A correct specification implies that a population exactly matches the hypothesized model and also that the parameters estimated in a sample reflect this structure. A model is said to be misspecified when (a) one or more parameters are estimated whose population values are zeros, (b) one or more parameters are fixed to zeros whose population values are nonzeros, or both. Sample size is substantially associated with several fit indices under both true and false models. Test statistics is likely to be performing more poorly in smaller samples that cannot be considered asymptotic enough. Thus, the decision for accepting or rejecting a particular model may vary as a function of sample size, which is certainly not desirable.

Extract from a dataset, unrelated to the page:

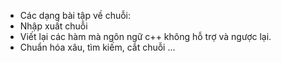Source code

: - Các dạng bài tập về chuỗi:
- Nhập xuất chuỗi
- Viết lại các hàm mà ngôn ngữ c++ không hỗ trợ và ngược lại.
- Chuẩn hóa xâu, tìm kiếm, cắt chuỗi ...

Estimation methods such as ML and GLS are traditionally developed under multivariate normality assumptions. Therefore, a violation of multivariate normality can seriously invalidate normal-theory test statistics. Good fit indices should be (a) sensitive to model misspecification and (b) stable across different estimation methods, sample sizes, and distributions.

Capitalization on chance

Capitalization on chance in structural equation modeling means the model fits well into the observational data because of the upward fit bias of the sample. This may occur by change because of the sample specificity. Especially, when researchers conduct the improvement of their model based on the "modification indices" or "automatic model modification" provided by some computer programs, the probability of capitalization becomes high. In this case, the model may be meaningless even if it fits well into the data because it is reflected by upward sample bias. To avoid this type of capitalization, researchers should be aware of Cliff's (1983) four principles of scientific inference that researchers might be enticed to violate. That is, (1) data never can confirm a model; they can only fail to disconfirm, (2) post hoc is not proper hoc, (3) nominalistic fallacy, and (4) ex post facto analysis. Basically, SEM techniques are intended to be used for model confirmation, not model development. Therefore, the emphasis on model modification is a substantial shift from the confirmatory intent of latent variable SEM approaches. If researchers improve their model based on the information from the sample data, it is literally impossible to disconfirm the model because the improved model is developed in order to fit into the sample data. Another limitation of improve the model based on the modification indices is that the improved model is just one of the alternative models that may be more appropriate than original model, but it does not mean that researchers find the true model. When researchers consider the model development, they should be open to these criticisms and should keep conservative mode in mind.

If researchers conduct structural equation modeling without enough theoretical basis, the possibility of capitalization on chance increases. They might try to explorer the data using such tools as modification indices and find out the model that fits well into the data. However, structural equation model uses the variance/covariance matrix. If there is major missing variables in their initial model, the situation may lead to the findings of meaningless fit model because it merely fit into the variance/covariance matrix of the observation data. Therefore, using structural equation modeling without enough theorizing is very low moral ground.


Fabrigar, L. R., Wegener, D. T., MacCallum, R. M., & Strahan, E. J. (1999). Evaluating the use of exploratory factor analysis in psychological research. Psychological Methods, 4 (3), 272-299.

Hu, L & Bentler, P. M (1998). Fit indices in covariance structure modeling: Sensitivity to underparameterized model misspcification. Psychological Methods, 3 (4), 424-453.

Maruyama, G. M. (1997). Basics of Structural Equation Modeling. Thoudand Oaks, Sage.

Nannallym J. C., & Bernstein, I. H. (1994). Psychometric Theory: Third Edition. New York: McGraw-Hill.